We are using fetchAndLock API to get the External Task with AsyncResponseTimeout of 15 Seconds. Sometimes the lock happens after the Timeout has already expired; which results in External Task being locked for 20 min (which is configurable).
Question:
Does anyone have any suggestions on how to prevent locking if the timeout has already expired?
Version Information: Camunda: 7.18.0
Possible problem seems like:
FetchAndLockHandlerImpl
protected void acquire() {
..
FetchAndLockResult result = tryFetchAndLock(pendingRequest);
...
if (result.wasSuccessful()) {
List<LockedExternalTaskDto> lockedTasks = result.getTasks();
if (!lockedTasks.isEmpty() || isExpired(pendingRequest)) {
AsyncResponse asyncResponse = pendingRequest.getAsyncResponse();
asyncResponse.resume(lockedTasks);
...
...
}
Thanks for yours valuable inputs. We did some changes and also followed yours given suggestions. Our problem was resolved at some extent but I am still afraid some where code changes need to be addressed.
We are using MS-SQL.
Started ProcessInstance with around 7 variables,
FetchAndLock: AsynchTime : 18000 (18Sec); As our LoadBalancer has Timeout 30Sec.
We did reduce externalTask lockDuration from 20min to 10min; and passed as per API request.
Still we ended with requests being Timedout and few external Task were locked at Camunda for 10 min. While checking in detail as mentioned earlier the fetchAndLockAPI calling multiple DB query operation to get Variables and other details; and at end, it’s locking the external Task. If these queries are taking a long time (as we were fetching 15 External Tasks in 1 request, for each external Task Camunda executed set of queries and fetched 7 variables) seems causing problem.
When request and everything received at FetchAndLockHandlerImpl.java : line 116 FetchAndLockResult result = tryFetchAndLock(pendingRequest);
this method itself took more than the remaining time, it locked the External Task, and when the response was dispatched original request had already been timed out. (and stream closed)
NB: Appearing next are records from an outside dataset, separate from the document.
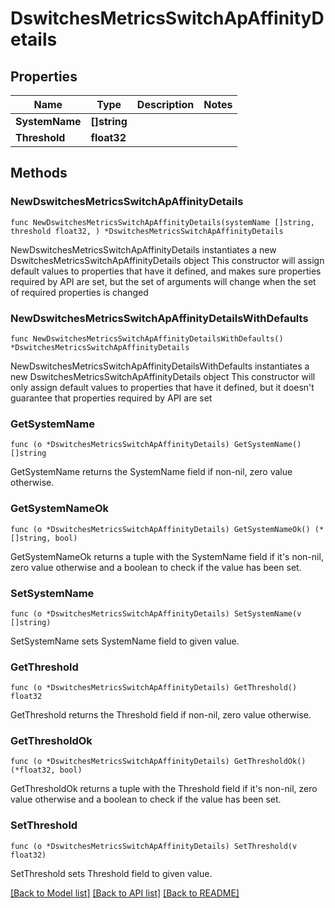 # DswitchesMetricsSwitchApAffinityDetails

## Properties

Name | Type | Description | Notes
------------ | ------------- | ------------- | -------------
**SystemName** | **[]string** |  | 
**Threshold** | **float32** |  | 

## Methods

### NewDswitchesMetricsSwitchApAffinityDetails

`func NewDswitchesMetricsSwitchApAffinityDetails(systemName []string, threshold float32, ) *DswitchesMetricsSwitchApAffinityDetails`

NewDswitchesMetricsSwitchApAffinityDetails instantiates a new DswitchesMetricsSwitchApAffinityDetails object
This constructor will assign default values to properties that have it defined,
and makes sure properties required by API are set, but the set of arguments
will change when the set of required properties is changed

### NewDswitchesMetricsSwitchApAffinityDetailsWithDefaults

`func NewDswitchesMetricsSwitchApAffinityDetailsWithDefaults() *DswitchesMetricsSwitchApAffinityDetails`

NewDswitchesMetricsSwitchApAffinityDetailsWithDefaults instantiates a new DswitchesMetricsSwitchApAffinityDetails object
This constructor will only assign default values to properties that have it defined,
but it doesn't guarantee that properties required by API are set

### GetSystemName

`func (o *DswitchesMetricsSwitchApAffinityDetails) GetSystemName() []string`

GetSystemName returns the SystemName field if non-nil, zero value otherwise.

### GetSystemNameOk

`func (o *DswitchesMetricsSwitchApAffinityDetails) GetSystemNameOk() (*[]string, bool)`

GetSystemNameOk returns a tuple with the SystemName field if it's non-nil, zero value otherwise
and a boolean to check if the value has been set.

### SetSystemName

`func (o *DswitchesMetricsSwitchApAffinityDetails) SetSystemName(v []string)`

SetSystemName sets SystemName field to given value.


### GetThreshold

`func (o *DswitchesMetricsSwitchApAffinityDetails) GetThreshold() float32`

GetThreshold returns the Threshold field if non-nil, zero value otherwise.

### GetThresholdOk

`func (o *DswitchesMetricsSwitchApAffinityDetails) GetThresholdOk() (*float32, bool)`

GetThresholdOk returns a tuple with the Threshold field if it's non-nil, zero value otherwise
and a boolean to check if the value has been set.

### SetThreshold

`func (o *DswitchesMetricsSwitchApAffinityDetails) SetThreshold(v float32)`

SetThreshold sets Threshold field to given value.



[[Back to Model list]](../README.md#documentation-for-models) [[Back to API list]](../README.md#documentation-for-api-endpoints) [[Back to README]](../README.md)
Hence, we reduce number of Variables from 7 to 2 and ExternalTask fetching count from 15 to 3. This resulted in very less failure than the earlier, but not completely reduced.
We still exploring options like working with PostgreSQL. If you have any valuable input please provide.
@joshi.shirin i had this type of performance problems while working with complex variables, like json objects, as it is stored as bytearray in the biggest sql table, and reference it in the variables table.
The amount of work camunda has to serialize/deserialize it is the root of performance problems in many scenarios.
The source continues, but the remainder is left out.